> [About this exercise]:
Up to and including the line with "Diagrama ok - Todos - 8", copy the records below exactly from their first line.

> [Provided data]:
= Beginning of Section =

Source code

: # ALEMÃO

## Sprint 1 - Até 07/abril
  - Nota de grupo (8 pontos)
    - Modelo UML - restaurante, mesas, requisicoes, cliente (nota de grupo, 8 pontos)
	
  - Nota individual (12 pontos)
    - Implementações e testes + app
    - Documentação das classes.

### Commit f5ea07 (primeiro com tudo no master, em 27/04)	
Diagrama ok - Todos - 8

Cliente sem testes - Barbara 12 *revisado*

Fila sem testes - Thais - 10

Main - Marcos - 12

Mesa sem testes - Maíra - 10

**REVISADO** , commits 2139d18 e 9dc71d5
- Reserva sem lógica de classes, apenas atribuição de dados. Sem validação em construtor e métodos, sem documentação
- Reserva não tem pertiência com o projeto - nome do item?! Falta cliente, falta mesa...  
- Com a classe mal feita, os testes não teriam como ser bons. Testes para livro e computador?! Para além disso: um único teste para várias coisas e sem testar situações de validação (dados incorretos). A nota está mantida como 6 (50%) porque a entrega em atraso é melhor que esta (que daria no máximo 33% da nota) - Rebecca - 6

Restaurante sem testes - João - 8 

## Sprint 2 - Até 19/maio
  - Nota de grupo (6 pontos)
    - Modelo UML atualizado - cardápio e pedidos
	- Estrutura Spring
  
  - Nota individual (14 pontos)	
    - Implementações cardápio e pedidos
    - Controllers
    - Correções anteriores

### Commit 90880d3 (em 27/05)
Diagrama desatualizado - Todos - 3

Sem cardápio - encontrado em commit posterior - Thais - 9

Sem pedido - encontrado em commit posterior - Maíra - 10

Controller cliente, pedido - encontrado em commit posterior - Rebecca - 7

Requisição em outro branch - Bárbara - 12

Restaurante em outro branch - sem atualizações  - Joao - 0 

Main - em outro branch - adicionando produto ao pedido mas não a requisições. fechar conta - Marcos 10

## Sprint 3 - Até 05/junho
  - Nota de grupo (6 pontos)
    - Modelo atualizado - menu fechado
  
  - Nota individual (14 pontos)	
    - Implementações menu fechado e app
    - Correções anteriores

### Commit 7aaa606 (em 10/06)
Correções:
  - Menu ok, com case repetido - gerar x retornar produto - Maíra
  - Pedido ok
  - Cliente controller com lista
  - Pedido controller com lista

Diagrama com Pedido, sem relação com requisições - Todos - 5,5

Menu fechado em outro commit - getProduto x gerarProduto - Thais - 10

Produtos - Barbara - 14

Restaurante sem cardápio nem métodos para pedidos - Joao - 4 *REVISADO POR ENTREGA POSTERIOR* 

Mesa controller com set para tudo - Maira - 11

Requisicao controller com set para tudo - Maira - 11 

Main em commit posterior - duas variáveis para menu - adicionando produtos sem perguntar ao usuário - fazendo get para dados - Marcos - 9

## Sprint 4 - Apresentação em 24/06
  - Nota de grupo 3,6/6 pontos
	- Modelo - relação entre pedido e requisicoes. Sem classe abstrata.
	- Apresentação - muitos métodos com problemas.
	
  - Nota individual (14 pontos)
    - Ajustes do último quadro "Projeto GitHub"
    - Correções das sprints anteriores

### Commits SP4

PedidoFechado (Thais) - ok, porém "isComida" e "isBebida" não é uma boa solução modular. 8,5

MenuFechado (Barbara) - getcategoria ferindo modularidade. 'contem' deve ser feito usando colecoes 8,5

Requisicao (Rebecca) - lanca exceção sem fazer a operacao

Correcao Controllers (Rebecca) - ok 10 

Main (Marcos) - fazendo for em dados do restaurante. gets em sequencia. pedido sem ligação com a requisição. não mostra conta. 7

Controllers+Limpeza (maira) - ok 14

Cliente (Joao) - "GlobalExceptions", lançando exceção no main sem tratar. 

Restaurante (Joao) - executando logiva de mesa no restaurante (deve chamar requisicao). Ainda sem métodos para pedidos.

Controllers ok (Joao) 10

= End of Section =

> [Expected answer]:
Source code

: # ALEMÃO

## Sprint 1 - Até 07/abril
  - Nota de grupo (8 pontos)
    - Modelo UML - restaurante, mesas, requisicoes, cliente (nota de grupo, 8 pontos)
	
  - Nota individual (12 pontos)
    - Implementações e testes + app
    - Documentação das classes.

### Commit f5ea07 (primeiro com tudo no master, em 27/04)	
Diagrama ok - Todos - 8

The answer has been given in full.